Na Missa Crismal de 2018, Papa
Francisco dizia que a resposta vocacional autêntica do padre imita o Jesus
Cristo andarilho e pregador do Evangelho. Neste sentido, o Papa falava de um
“padre de rua”. Assim como tem moradores de rua, digo eu, assim tem o “padre de
rua”, que fala a linguagem do povo, que conhece a palavra do povo e a ilumina
com a Palavra de Deus. A celebração é local onde ecoa a Palavra de Deus para
iluminar a palavra do povo, quer dizer, iluminar o modo com que o povo fala sua
vida. Na mesma reflexão, Papa Francisco afirmava que “a homilia é a expressão
do padre que conhece a vida do povo”. Para isso, o padre necessita ir ao povo,
estar com o povo, viver no meio do povo e, igualmente, conhecer a Palavra, o
que acontece pela oração, pela Lectio Divina, pelo estudo. Tal enunciado pode
ser estendido à atividade da PL: conhecer a palavra do povo para ajudá-lo a
dialogar com a Palavra de Deus.
A
espiritualidade do Ano Litúrgico
O Ano Litúrgico é a fonte da
espiritualidade da vida paroquial. Já comentei em outra oportunidade, que a
maior parte dos paroquianos alimenta sua vida espiritual pela Liturgia. E que
tal nutrição inspira-se no Ano Litúrgico. É um desafio.

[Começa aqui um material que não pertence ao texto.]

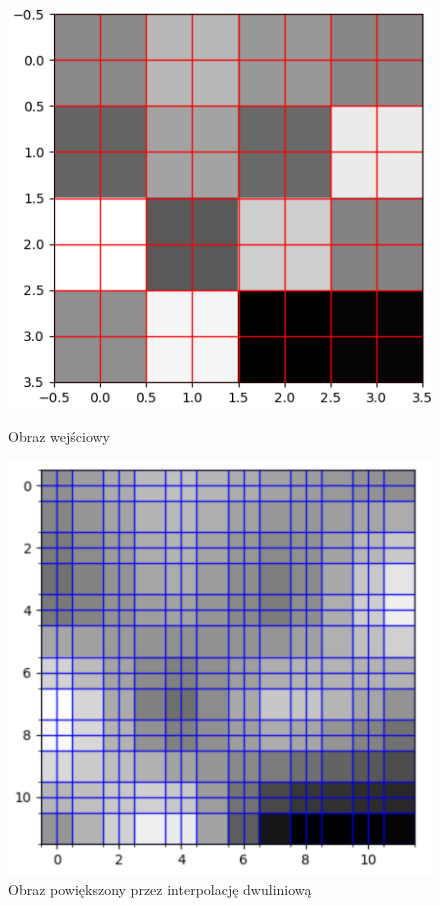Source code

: \begin{figure}[ht]
    \centering
    \begin{minipage}[t]{0.33\linewidth}
        \includegraphics[width=\linewidth]{Rozdziały/02.Podstawy_teoretyczne/bilinear_original.png}
        \caption{Obraz wejściowy}
        \label{fig:image7}
    \end{minipage}
    \hspace{0.5cm}
    \begin{minipage}[t]{0.33\linewidth}
        \includegraphics[width=\linewidth]{Rozdziały/02.Podstawy_teoretyczne/bilinear_enlarged.png}
        \caption{Obraz powiększony przez interpolację dwuliniową}
        \label{fig:image8}
    \end{minipage}
\end{figure}

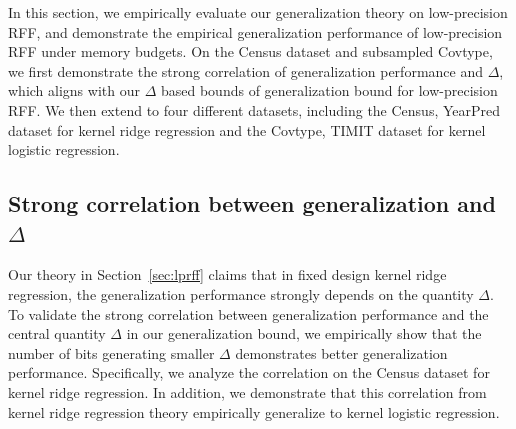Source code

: In this section, we empirically evaluate our generalization theory on low-precision RFF, and demonstrate the empirical generalization performance of low-precision RFF under memory budgets. On the Census dataset and subsampled Covtype, we first demonstrate the strong correlation of generalization performance and $\Delta$, which aligns with our $\Delta$ based bounds of generalization bound for low-precision RFF. We then extend to four different datasets, including the Census, YearPred dataset for kernel ridge regression and the Covtype, TIMIT dataset for kernel logistic regression. 

\subsection{Strong correlation between generalization and $\Delta$}
Our theory in Section~\ref{sec:lprff} claims that in fixed design kernel ridge regression, the generalization performance strongly depends on the quantity $\Delta$.
To validate the strong correlation between generalization performance and the central quantity $\Delta$ in our generalization bound, we empirically show that the number of bits generating smaller $\Delta$ demonstrates better generalization performance. 
Specifically, we analyze the correlation on the Census dataset for kernel ridge regression. In addition, we demonstrate that this correlation from kernel ridge regression theory empirically generalize to kernel logistic regression. 

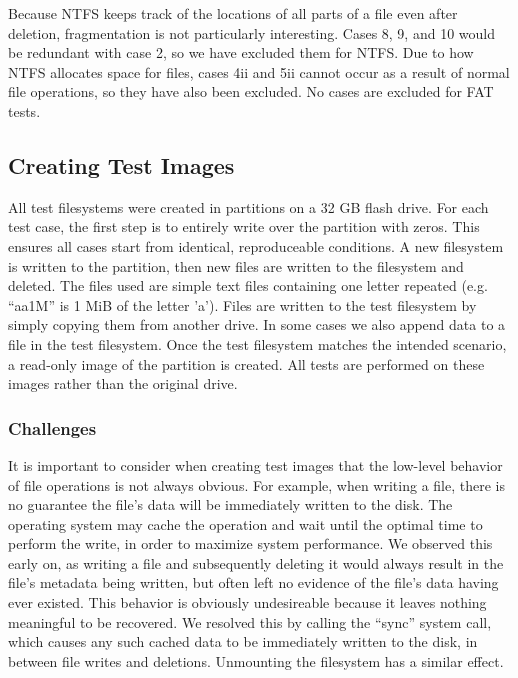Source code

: Because NTFS keeps track of the locations of all parts of a file even after deletion, fragmentation is not particularly interesting. Cases 8, 9, and 10 would be redundant with case 2, so we have excluded them for NTFS. Due to how NTFS allocates space for files, cases 4ii and 5ii cannot occur as a result of normal file operations, so they have also been excluded. No cases are excluded for FAT tests.

\subsection{Creating Test Images}
All test filesystems were created in partitions on a 32 GB flash drive. For each test case, the first step is to entirely write over the partition with zeros. This ensures all cases start from identical, reproduceable conditions. A new filesystem is written to the partition, then new files are written to the filesystem and deleted. The files used are simple text files containing one letter repeated (e.g. ``aa1M'' is 1 MiB of the letter 'a'). Files are written to the test filesystem by simply copying them from another drive. In some cases we also append data to a file in the test filesystem. Once the test filesystem matches the intended scenario, a read-only image of the partition is created. All tests are performed on these images rather than the original drive.

\subsubsection{Challenges}
It is important to consider when creating test images that the low-level behavior of file operations is not always obvious. For example, when writing a file, there is no guarantee the file's data will be immediately written to the disk. The operating system may cache the operation and wait until the optimal time to perform the write, in order to maximize system performance. We observed this early on, as writing a file and subsequently deleting it would always result in the file's metadata being written, but often left no evidence of the file's data having ever existed. This behavior is obviously undesireable because it leaves nothing meaningful to be recovered. We resolved this by calling the ``sync'' system call, which causes any such cached data to be immediately written to the disk, in between file writes and deletions. Unmounting the filesystem has a similar effect.

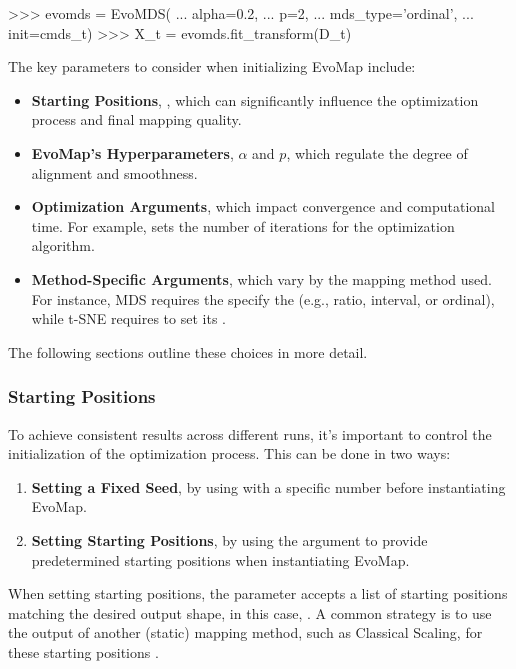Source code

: \documentclass[article]{jss}
\begin{document}
\begin{Code}
>>> evomds = EvoMDS(
...     alpha=0.2, 
...     p=2, 
...     mds_type='ordinal', 
...     init=cmds_t)                  
>>> X_t = evomds.fit_transform(D_t)    
\end{Code}

The key parameters to consider when initializing EvoMap include:
\begin{itemize}
  \item \textbf{Starting Positions}, , which can significantly influence the optimization process and final %
  mapping quality. 
  \item \textbf{EvoMap's Hyperparameters}, $\alpha$ and $p$, which regulate the degree of alignment and smoothness.
  \item \textbf{Optimization Arguments}, which impact convergence and computational time. For example,  %
  sets the number of iterations for the optimization algorithm.  
  \item \textbf{Method-Specific Arguments}, which vary by the mapping method used. For instance, MDS requires the specify the  %
  (e.g., ratio, interval, or ordinal), while t-SNE requires to set its . 
\end{itemize}

The following sections outline these choices in more detail. 

\subsubsection{Starting Positions}

To achieve consistent results across different runs, it's important to control the initialization of the optimization 
process. This can be done in two ways:

\begin{enumerate}
    \item \textbf{Setting a Fixed Seed}, by using  with a specific number before instantiating EvoMap.
    \item \textbf{Setting Starting Positions}, by using the  argument to provide predetermined starting positions when %
    instantiating EvoMap.
\end{enumerate}

When setting starting positions, the  parameter accepts a list of starting positions matching
 the desired output shape, in this case, . A common strategy is to use the output of 
 another (static) mapping method, such as Classical Scaling, for these starting positions \citep{DeLeeuw+Mair:2009}.
\end{document}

Um desafio tamanho onde se nota,
aqui e ali, o “uso” do Ano Litúrgico como agenda celebrativa, mas a preferência
é pela espiritualidades de movimentos, de grupos, com celebrações feitas ao
gosto de padres ou de líderes de algum movimento, e não com a espiritualidade
litúrgica, que é a espiritualidade da Igreja. “Per carità”, como dizem os
italianos, não se entenda que estou detonando a espiritualidade de tais grupos,
mesmo porque toda espiritualidade autêntica é profética numa comunidade, como
também é verdadeiro que toda espiritualidade autêntica bebe da fonte espiritual
celebrada no Ano Litúrgico.
Volto a dizer que existe um desafio
grande em nossas comunidades: tornar o Ano Litúrgico aquilo que é: fonte de
vida espiritual para o crescimento na fé e na santificação das pessoas. Faço
esta ressalva porque percebo pouco empenho nas atividades de muitas Pastorais Litúrgicas
paroquiais neste sentido, uma vez que a maior parte delas atua como organizadora
de celebrações. O desafio da Pastoral Litúrgica Paroquial é bem maior que
atuar, apenas, na organização de celebrações. O desafio consiste em ajudar os
celebrantes a vivenciar na vida concreta o que celebram no decorrer do Ano
Litúrgico para crescer na fé e na santidade.